Event: “The Resilience of Unsustainability: Cultural Backlash, Authoritarian Reflex and the Great Regression” #TransitionImpossible

After last night’s keynote, tonight it was the turn of Professor Ingolfur Blühdorn, Institute for Social Change and Sustainability, WU Vienna to deliver a talk. His title was “The Resilience of Unsustainability: Cultural Backlash, Authoritarian Reflex and the Great Regression,” which is academic-speak for “Dudes, lemme say, we’re, like, totes fubarred”

This blog post gives an account of what he said, what the panel, made up of

said, and then a precis of the questions and answers that followed. There’s even a bonus snarky summation from me. I aim to make the whole blog post somewhat shorter than last one (#oldpeople #decreasingstamina), but again, [my snark is in square brackets and red…]

Speech, speech!

Bluhdorn was introduced by the chair Margaret Haderer, Institute for Social Change and Sustainability, WU Vienna, who pointed to his prolific output (the word ‘frantic’ was in there…)

If you really want the low-down, defo watch this totally amazing, professionally made video – post-ecological thinking

[So, I’m going to bullet point lots of the speech]

The talk is part of an international research workshop – key question is whether societal transition – at which a declatory level is accepted – might be impossible to achieve, and if so why? What kinds of transformations are going on instead?

Three issues for tonight

  1. Change in social value preferences, shift in political culture we are witnessing in contemporary consumer societies
  2.  Rise of right wing movements and parties, which are conducting a head on attack on eco-agendas
  3. Thirdly, talk about Robert Inglehart, the founding father of academic study of values. His 1977 book The Silent Revolution says our societies should be becoming evermore eco and socially progressive. Has a new book saying this (Cultural Evolution).

So, the speech is a response to Backstrand’s speech which was on the supply-side, of what (Swedish) state can provide, while this is looking at demand side- what citizens want..

Argument

  • modernisation/emancipation-induced change in social value preferences helps to explain the resilience of unsustainability
  • Rise of right-wing populism is NOT a “reversal” of the emancipatory agency, but its dialectically transformed and politically outsourced continuation.
  • The change in political culture in the wake of the populist revolution is part of modern consumer societies’ adaptation to sustained unsustainability.

Resilience has become popular in parts of the eco-political literature. Normally has positive connotations. Not often used alongside unsustainability… Donna Nelson et al 2007 –‘the amount of change a system can undergo and still retain the same function and structure while maintaining options to develop.’

still retain the same function and structure’ is an interesting phrase, which shows a shift in perspective. Modern socieities adamantly defending their unsustainability [Bush Snr declaring at Rio that the American way of life was non-negotiable]

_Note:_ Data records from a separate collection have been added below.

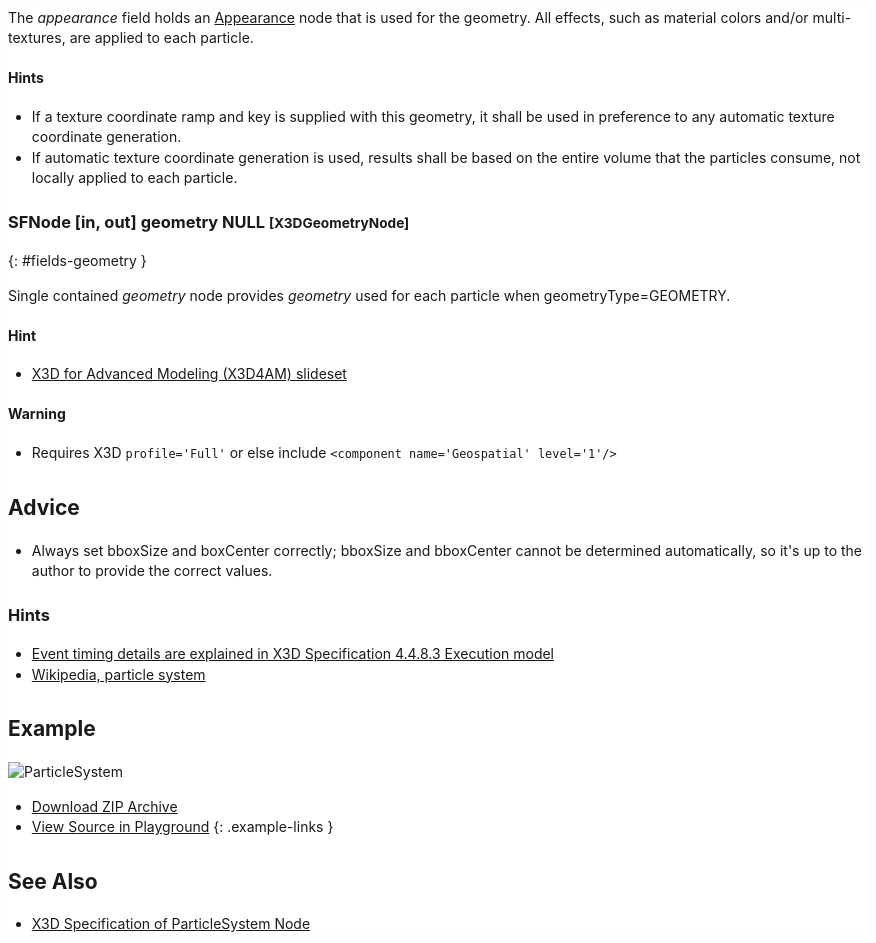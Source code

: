 The *appearance* field holds an [Appearance](/x_ite/components/shape/appearance/) node that is used for the geometry. All effects, such as material colors and/or multi-textures, are applied to each particle.

#### Hints

- If a texture coordinate ramp and key is supplied with this geometry, it shall be used in preference to any automatic texture coordinate generation.
- If automatic texture coordinate generation is used, results shall be based on the entire volume that the particles consume, not locally applied to each particle.

### SFNode [in, out] **geometry** NULL <small>[X3DGeometryNode]</small>
{: #fields-geometry }

Single contained *geometry* node provides *geometry* used for each particle when geometryType=GEOMETRY.

#### Hint

- [X3D for Advanced Modeling (X3D4AM) slideset](https://x3dgraphics.com/slidesets/X3dForAdvancedModeling/GeospatialComponentX3dEarth.pdf)

#### Warning

- Requires X3D `profile='Full'` or else include `<component name='Geospatial' level='1'/>`

## Advice

- Always set bboxSize and boxCenter correctly; bboxSize and bboxCenter cannot be determined automatically, so it's up to the author to provide the correct values.

### Hints

- [Event timing details are explained in X3D Specification 4.4.8.3 Execution model](https://www.web3d.org/specifications/X3Dv4/ISO-IEC19775-1v4-IS/Part01/concepts.html#ExecutionModel)
- [Wikipedia, particle system](https://en.wikipedia.org/wiki/Particle_system)

## Example

<x3d-canvas class="xr-button-br" src="https://create3000.github.io/media/examples/ParticleSystems/ParticleSystem/ParticleSystem.x3d" contentScale="auto" update="auto">
  <img src="https://create3000.github.io/media/examples/ParticleSystems/ParticleSystem/screenshot.avif" alt="ParticleSystem"/>
</x3d-canvas>

- [Download ZIP Archive](https://create3000.github.io/media/examples/ParticleSystems/ParticleSystem/ParticleSystem.zip)
- [View Source in Playground](/x_ite/playground/?url=https://create3000.github.io/media/examples/ParticleSystems/ParticleSystem/ParticleSystem.x3d)
{: .example-links }

## See Also

- [X3D Specification of ParticleSystem Node](https://www.web3d.org/documents/specifications/19775-1/V4.0/Part01/components/particleSystems.html#ParticleSystem)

Social Values and Political |Culture

Shift in values and culture in liberal consumer democracies are centrally important to this resilience. (Of course, there are drawbacks to this way of looking at things). But, useful. Prevailing norm specification and legitimation are crucially importance for the resilience, inertia…. [Did I mention my PhD thesis is called Enacted Inertia?]

Robert Inglehart work is well known and much debated, The Silent Revolution introduced “material to post-material values, and  “security to self-expression”. In most recent work, though, the “post-material values”  argument does not play major role, but democratic values and self-expression are still there (see pages 114 and 124)

  • Self expression values emerge when a large share of the population grows up taking survival for granted (124)
  • Since democratic institutions provide greater free choice than authoritarian institutions, people with self-expression values generally want democracy (121)
  • Cognitive self-mobilisation makes [middle class people]more skilled at organising in order to get them (119)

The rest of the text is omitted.